Fire officials are warning residents about the dangers of burning in the current dry conditions — especially after a northern Pulaski County man was injured while trying to halt an out-of-control blaze.
“At this time of year, it’s dangerous to burn anything,” said Pulaski County Public Safety Director Tiger Robinson, who responded to the incident Monday.
Emergency responders were called to an area off the Northern Crossing area in Eubank on Monday afternoon after they received a report that an approximately 75-year-old man received burns while trying to contain a blaze.
Robinson identified the victim as Dexter Mobley, of Eubank.
“He (Mobley) was burning in a burn barrel and it blew out of the burn barrel,” said Robinson.
Robinson said they’re not sure what Mobley was burning in the burn barrel, but he said the blaze jumped to the nearby woods and spread quickly, as it was fueled by dry leaves and grass.
“It just got away from him,” Robinson said.
Robinson said Mobley fell while attempting to put the blaze out and sustained “second- and third-degree burns from the waist down.”
Robinson said the blaze also spread to a nearby dog pen, and he said the canine in the pen narrowly escaped injury.
Mobley was flown by Air Evac to the University of Kentucky Medical Center for treatment.
A burn ban has been in effect since early October, as per regulations by the Kentucky Division of Forestry.
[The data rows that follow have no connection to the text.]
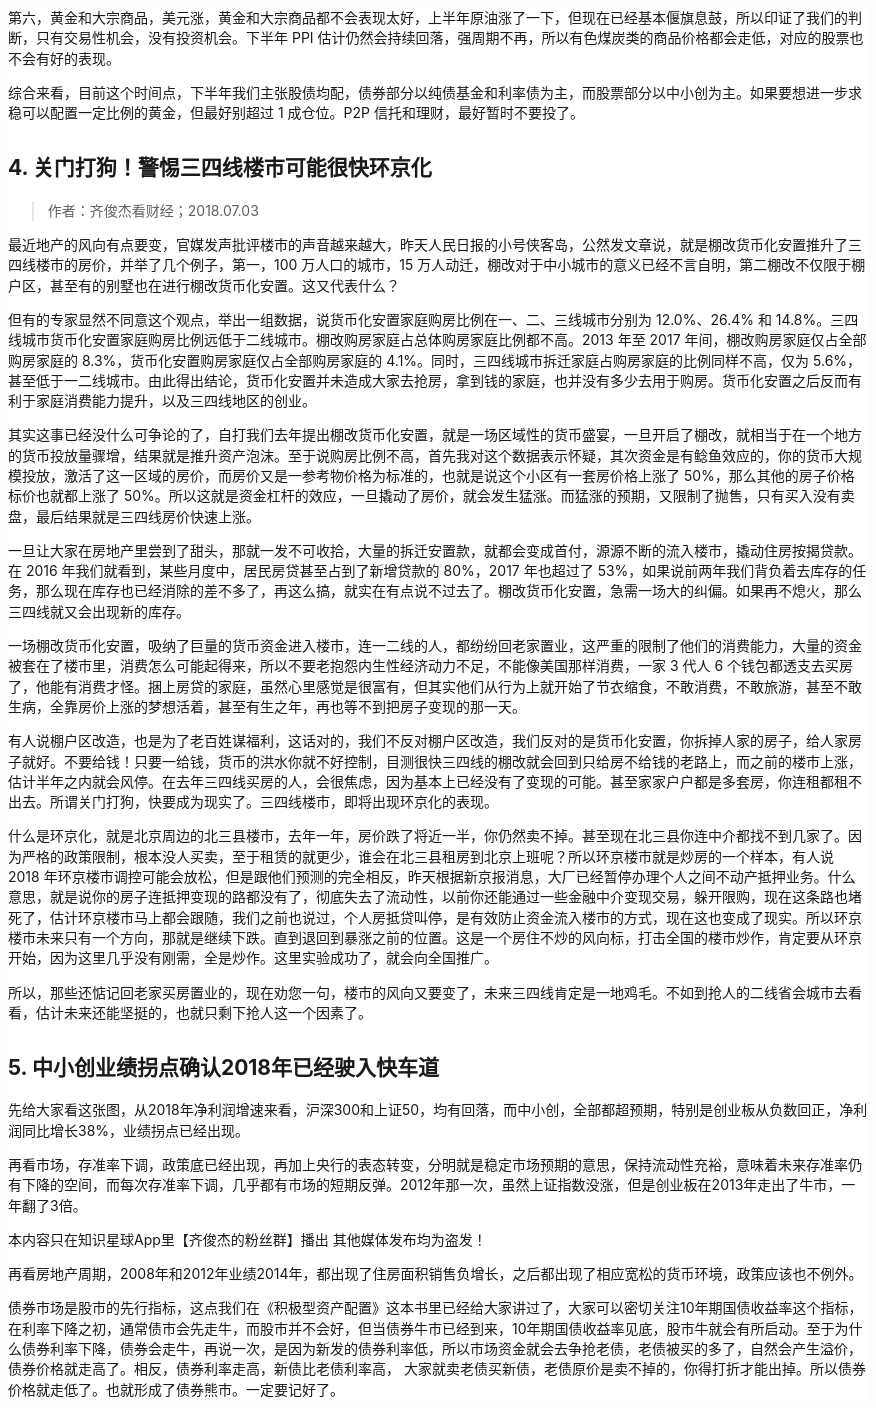 第六，黄金和大宗商品，美元涨，黄金和大宗商品都不会表现太好，上半年原油涨了一下，但现在已经基本偃旗息鼓，所以印证了我们的判断，只有交易性机会，没有投资机会。下半年 PPI 估计仍然会持续回落，强周期不再，所以有色煤炭类的商品价格都会走低，对应的股票也不会有好的表现。

综合来看，目前这个时间点，下半年我们主张股债均配，债券部分以纯债基金和利率债为主，而股票部分以中小创为主。如果要想进一步求稳可以配置一定比例的黄金，但最好别超过 1 成仓位。P2P 信托和理财，最好暂时不要投了。


## 4. 关门打狗！警惕三四线楼市可能很快环京化

> 作者：齐俊杰看财经；2018.07.03

最近地产的风向有点要变，官媒发声批评楼市的声音越来越大，昨天人民日报的小号侠客岛，公然发文章说，就是棚改货币化安置推升了三四线楼市的房价，并举了几个例子，第一，100 万人口的城市，15 万人动迁，棚改对于中小城市的意义已经不言自明，第二棚改不仅限于棚户区，甚至有的别墅也在进行棚改货币化安置。这又代表什么？

但有的专家显然不同意这个观点，举出一组数据，说货币化安置家庭购房比例在一、二、三线城市分别为 12.0%、26.4% 和 14.8%。三四线城市货币化安置家庭购房比例远低于二线城市。棚改购房家庭占总体购房家庭比例都不高。2013 年至 2017 年间，棚改购房家庭仅占全部购房家庭的 8.3%，货币化安置购房家庭仅占全部购房家庭的 4.1%。同时，三四线城市拆迁家庭占购房家庭的比例同样不高，仅为 5.6%，甚至低于一二线城市。由此得出结论，货币化安置并未造成大家去抢房，拿到钱的家庭，也并没有多少去用于购房。货币化安置之后反而有利于家庭消费能力提升，以及三四线地区的创业。

其实这事已经没什么可争论的了，自打我们去年提出棚改货币化安置，就是一场区域性的货币盛宴，一旦开启了棚改，就相当于在一个地方的货币投放量骤增，结果就是推升资产泡沫。至于说购房比例不高，首先我对这个数据表示怀疑，其次资金是有鲶鱼效应的，你的货币大规模投放，激活了这一区域的房价，而房价又是一参考物价格为标准的，也就是说这个小区有一套房价格上涨了 50%，那么其他的房子价格标价也就都上涨了 50%。所以这就是资金杠杆的效应，一旦撬动了房价，就会发生猛涨。而猛涨的预期，又限制了抛售，只有买入没有卖盘，最后结果就是三四线房价快速上涨。

一旦让大家在房地产里尝到了甜头，那就一发不可收拾，大量的拆迁安置款，就都会变成首付，源源不断的流入楼市，撬动住房按揭贷款。在 2016 年我们就看到，某些月度中，居民房贷甚至占到了新增贷款的 80%，2017 年也超过了 53%，如果说前两年我们背负着去库存的任务，那么现在库存也已经消除的差不多了，再这么搞，就实在有点说不过去了。棚改货币化安置，急需一场大的纠偏。如果再不熄火，那么三四线就又会出现新的库存。

一场棚改货币化安置，吸纳了巨量的货币资金进入楼市，连一二线的人，都纷纷回老家置业，这严重的限制了他们的消费能力，大量的资金被套在了楼市里，消费怎么可能起得来，所以不要老抱怨内生性经济动力不足，不能像美国那样消费，一家 3 代人 6 个钱包都透支去买房了，他能有消费才怪。捆上房贷的家庭，虽然心里感觉是很富有，但其实他们从行为上就开始了节衣缩食，不敢消费，不敢旅游，甚至不敢生病，全靠房价上涨的梦想活着，甚至有生之年，再也等不到把房子变现的那一天。

有人说棚户区改造，也是为了老百姓谋福利，这话对的，我们不反对棚户区改造，我们反对的是货币化安置，你拆掉人家的房子，给人家房子就好。不要给钱！只要一给钱，货币的洪水你就不好控制，目测很快三四线的棚改就会回到只给房不给钱的老路上，而之前的楼市上涨，估计半年之内就会风停。在去年三四线买房的人，会很焦虑，因为基本上已经没有了变现的可能。甚至家家户户都是多套房，你连租都租不出去。所谓关门打狗，快要成为现实了。三四线楼市，即将出现环京化的表现。

什么是环京化，就是北京周边的北三县楼市，去年一年，房价跌了将近一半，你仍然卖不掉。甚至现在北三县你连中介都找不到几家了。因为严格的政策限制，根本没人买卖，至于租赁的就更少，谁会在北三县租房到北京上班呢？所以环京楼市就是炒房的一个样本，有人说 2018 年环京楼市调控可能会放松，但是跟他们预测的完全相反，昨天根据新京报消息，大厂已经暂停办理个人之间不动产抵押业务。什么意思，就是说你的房子连抵押变现的路都没有了，彻底失去了流动性，以前你还能通过一些金融中介变现交易，躲开限购，现在这条路也堵死了，估计环京楼市马上都会跟随，我们之前也说过，个人房抵贷叫停，是有效防止资金流入楼市的方式，现在这也变成了现实。所以环京楼市未来只有一个方向，那就是继续下跌。直到退回到暴涨之前的位置。这是一个房住不炒的风向标，打击全国的楼市炒作，肯定要从环京开始，因为这里几乎没有刚需，全是炒作。这里实验成功了，就会向全国推广。

所以，那些还惦记回老家买房置业的，现在劝您一句，楼市的风向又要变了，未来三四线肯定是一地鸡毛。不如到抢人的二线省会城市去看看，估计未来还能坚挺的，也就只剩下抢人这一个因素了。

## 5. 中小创业绩拐点确认2018年已经驶入快车道

先给大家看这张图，从2018年净利润增速来看，沪深300和上证50，均有回落，而中小创，全部都超预期，特别是创业板从负数回正，净利润同比增长38%，业绩拐点已经出现。

再看市场，存准率下调，政策底已经出现，再加上央行的表态转变，分明就是稳定市场预期的意思，保持流动性充裕，意味着未来存准率仍有下降的空间，而每次存准率下调，几乎都有市场的短期反弹。2012年那一次，虽然上证指数没涨，但是创业板在2013年走出了牛市，一年翻了3倍。

本内容只在知识星球App里【齐俊杰的粉丝群】播出 其他媒体发布均为盗发！

再看房地产周期，2008年和2012年业绩2014年，都出现了住房面积销售负增长，之后都出现了相应宽松的货币环境，政策应该也不例外。

债券市场是股市的先行指标，这点我们在《积极型资产配置》这本书里已经给大家讲过了，大家可以密切关注10年期国债收益率这个指标，在利率下降之初，通常债市会先走牛，而股市并不会好，但当债券牛市已经到来，10年期国债收益率见底，股市牛就会有所启动。至于为什么债券利率下降，债券会走牛，再说一次，是因为新发的债券利率低，所以市场资金就会去争抢老债，老债被买的多了，自然会产生溢价，债券价格就走高了。相反，债券利率走高，新债比老债利率高， 大家就卖老债买新债，老债原价是卖不掉的，你得打折才能出掉。所以债券价格就走低了。也就形成了债券熊市。一定要记好了。
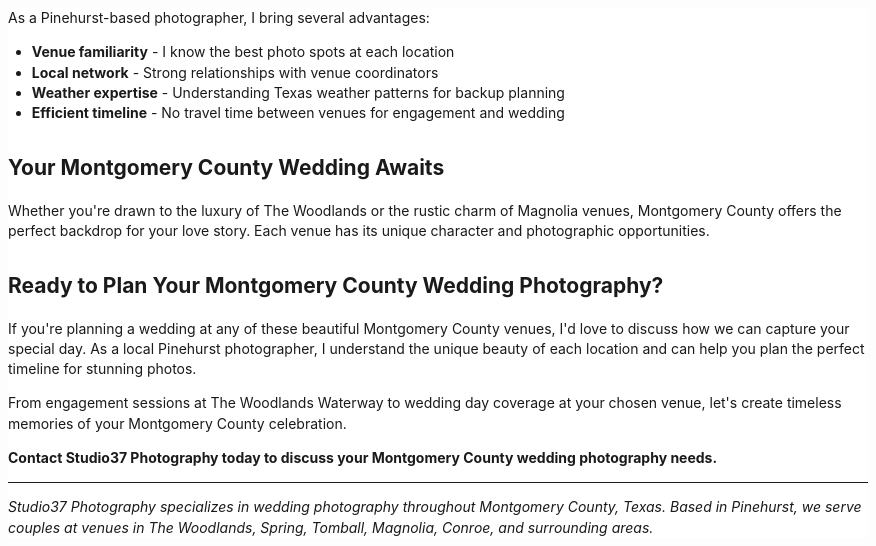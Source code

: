 As a Pinehurst-based photographer, I bring several advantages:
- **Venue familiarity** - I know the best photo spots at each location
- **Local network** - Strong relationships with venue coordinators
- **Weather expertise** - Understanding Texas weather patterns for backup planning
- **Efficient timeline** - No travel time between venues for engagement and wedding

## Your Montgomery County Wedding Awaits

Whether you're drawn to the luxury of The Woodlands or the rustic charm of Magnolia venues, Montgomery County offers the perfect backdrop for your love story. Each venue has its unique character and photographic opportunities.

## Ready to Plan Your Montgomery County Wedding Photography?

If you're planning a wedding at any of these beautiful Montgomery County venues, I'd love to discuss how we can capture your special day. As a local Pinehurst photographer, I understand the unique beauty of each location and can help you plan the perfect timeline for stunning photos.

From engagement sessions at The Woodlands Waterway to wedding day coverage at your chosen venue, let's create timeless memories of your Montgomery County celebration.

**Contact Studio37 Photography today to discuss your Montgomery County wedding photography needs.**

---

*Studio37 Photography specializes in wedding photography throughout Montgomery County, Texas. Based in Pinehurst, we serve couples at venues in The Woodlands, Spring, Tomball, Magnolia, Conroe, and surrounding areas.*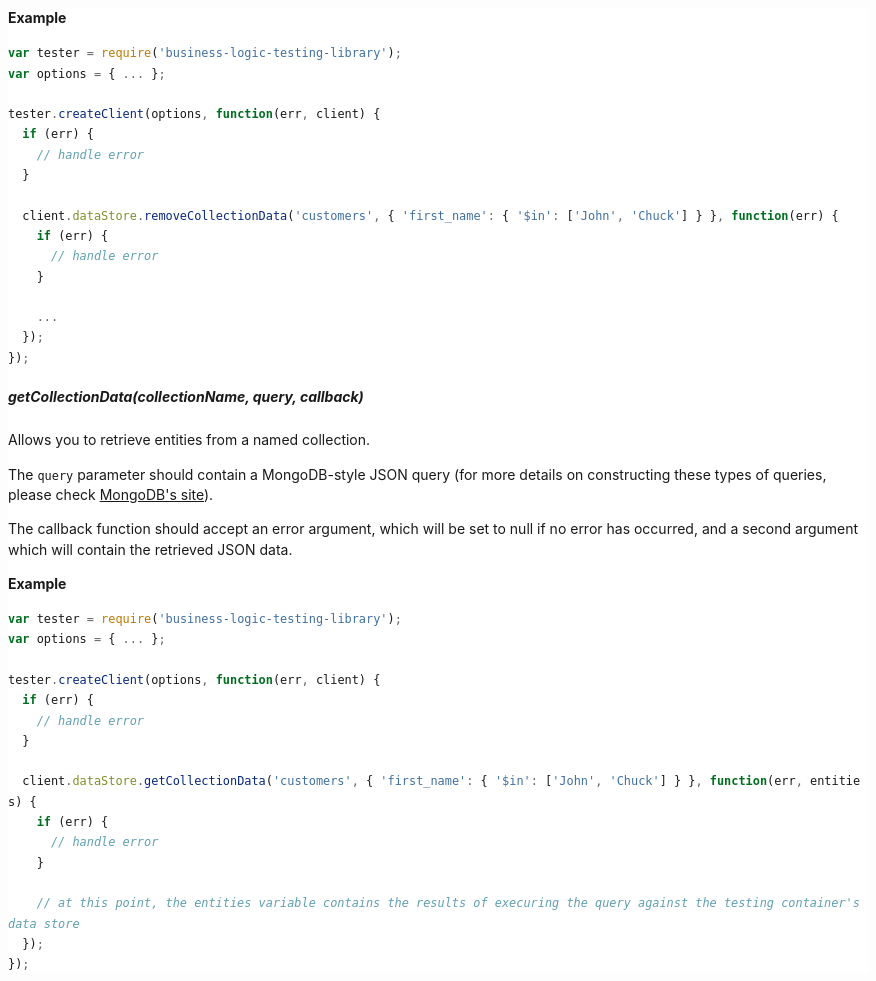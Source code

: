 **Example**

```javascript
var tester = require('business-logic-testing-library');
var options = { ... };

tester.createClient(options, function(err, client) {
  if (err) {
    // handle error
  }

  client.dataStore.removeCollectionData('customers', { 'first_name': { '$in': ['John', 'Chuck'] } }, function(err) {
    if (err) {
      // handle error
    }

    ...
  });
});
```

##### getCollectionData(collectionName, query, callback)

Allows you to retrieve entities from a named collection.

The `query` parameter should contain a MongoDB-style JSON query (for more details on constructing these types of queries, please check [MongoDB's site](http://docs.mongodb.org/manual/tutorial/query-documents/)).

The callback function should accept an error argument, which will be set to null if no error has occurred, and a second argument which will contain the retrieved JSON data.

**Example**

```javascript
var tester = require('business-logic-testing-library');
var options = { ... };

tester.createClient(options, function(err, client) {
  if (err) {
    // handle error
  }

  client.dataStore.getCollectionData('customers', { 'first_name': { '$in': ['John', 'Chuck'] } }, function(err, entities) {
    if (err) {
      // handle error
    }

    // at this point, the entities variable contains the results of execuring the query against the testing container's data store
  });
});
```
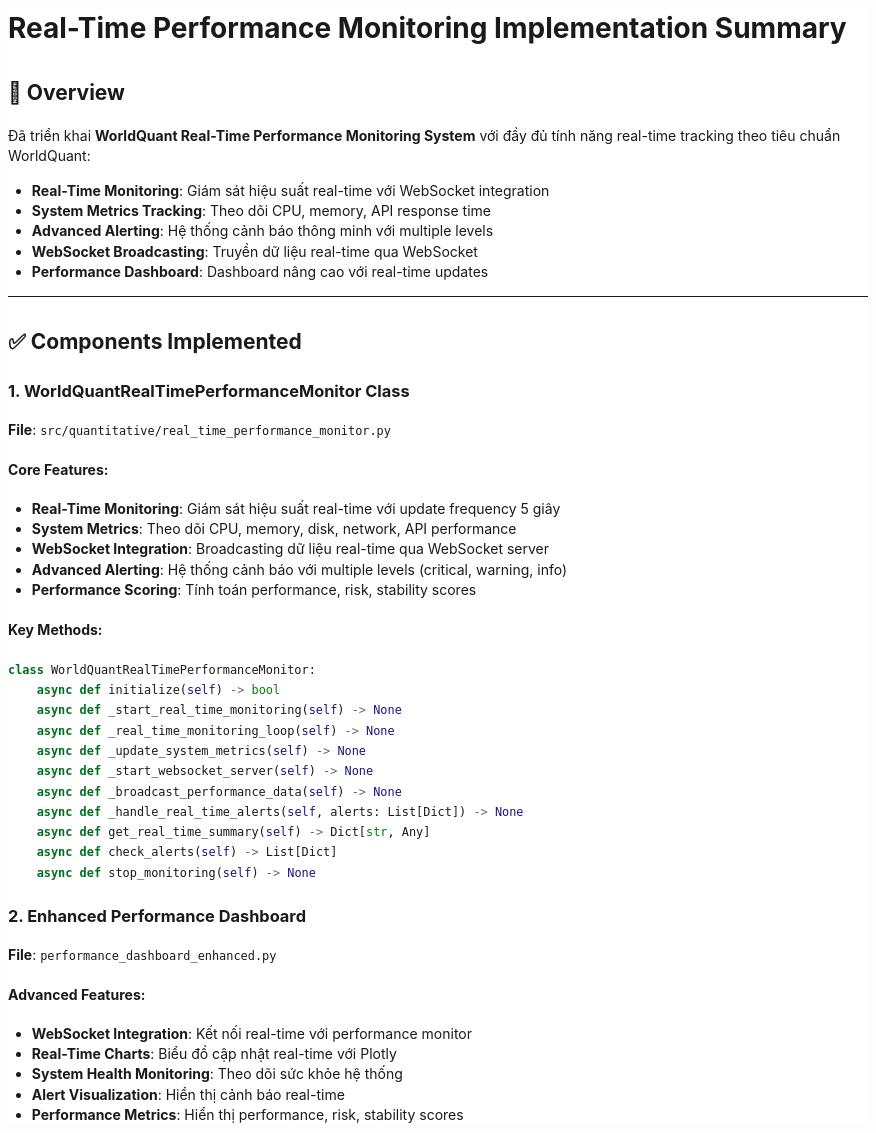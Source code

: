 # Real-Time Performance Monitoring Implementation Summary

## 🎯 **Overview**

Đã triển khai **WorldQuant Real-Time Performance Monitoring System** với đầy đủ tính năng real-time tracking theo tiêu chuẩn WorldQuant:

- **Real-Time Monitoring**: Giám sát hiệu suất real-time với WebSocket integration
- **System Metrics Tracking**: Theo dõi CPU, memory, API response time
- **Advanced Alerting**: Hệ thống cảnh báo thông minh với multiple levels
- **WebSocket Broadcasting**: Truyền dữ liệu real-time qua WebSocket
- **Performance Dashboard**: Dashboard nâng cao với real-time updates

---

## ✅ **Components Implemented**

### **1. WorldQuantRealTimePerformanceMonitor Class**
**File**: `src/quantitative/real_time_performance_monitor.py`

#### **Core Features:**
- **Real-Time Monitoring**: Giám sát hiệu suất real-time với update frequency 5 giây
- **System Metrics**: Theo dõi CPU, memory, disk, network, API performance
- **WebSocket Integration**: Broadcasting dữ liệu real-time qua WebSocket server
- **Advanced Alerting**: Hệ thống cảnh báo với multiple levels (critical, warning, info)
- **Performance Scoring**: Tính toán performance, risk, stability scores

#### **Key Methods:**
```python
class WorldQuantRealTimePerformanceMonitor:
    async def initialize(self) -> bool
    async def _start_real_time_monitoring(self) -> None
    async def _real_time_monitoring_loop(self) -> None
    async def _update_system_metrics(self) -> None
    async def _start_websocket_server(self) -> None
    async def _broadcast_performance_data(self) -> None
    async def _handle_real_time_alerts(self, alerts: List[Dict]) -> None
    async def get_real_time_summary(self) -> Dict[str, Any]
    async def check_alerts(self) -> List[Dict]
    async def stop_monitoring(self) -> None
```

### **2. Enhanced Performance Dashboard**
**File**: `performance_dashboard_enhanced.py`

#### **Advanced Features:**
- **WebSocket Integration**: Kết nối real-time với performance monitor
- **Real-Time Charts**: Biểu đồ cập nhật real-time với Plotly
- **System Health Monitoring**: Theo dõi sức khỏe hệ thống
- **Alert Visualization**: Hiển thị cảnh báo real-time
- **Performance Metrics**: Hiển thị performance, risk, stability scores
Outside burns are not to be allowed unless held 100 feet from the woods line.
“Even burning in a barrel is dangerous right now,” said Robinson.
Under the burn ban, burns prohibited may include leaves or debris, grass, crops, or forest areas, campfires or bonfires and open-pit cooking.
Under the ban, burning cannot take place between 6 a.m. and 6 p.m., unless blazes are located a proper distance from the woods line.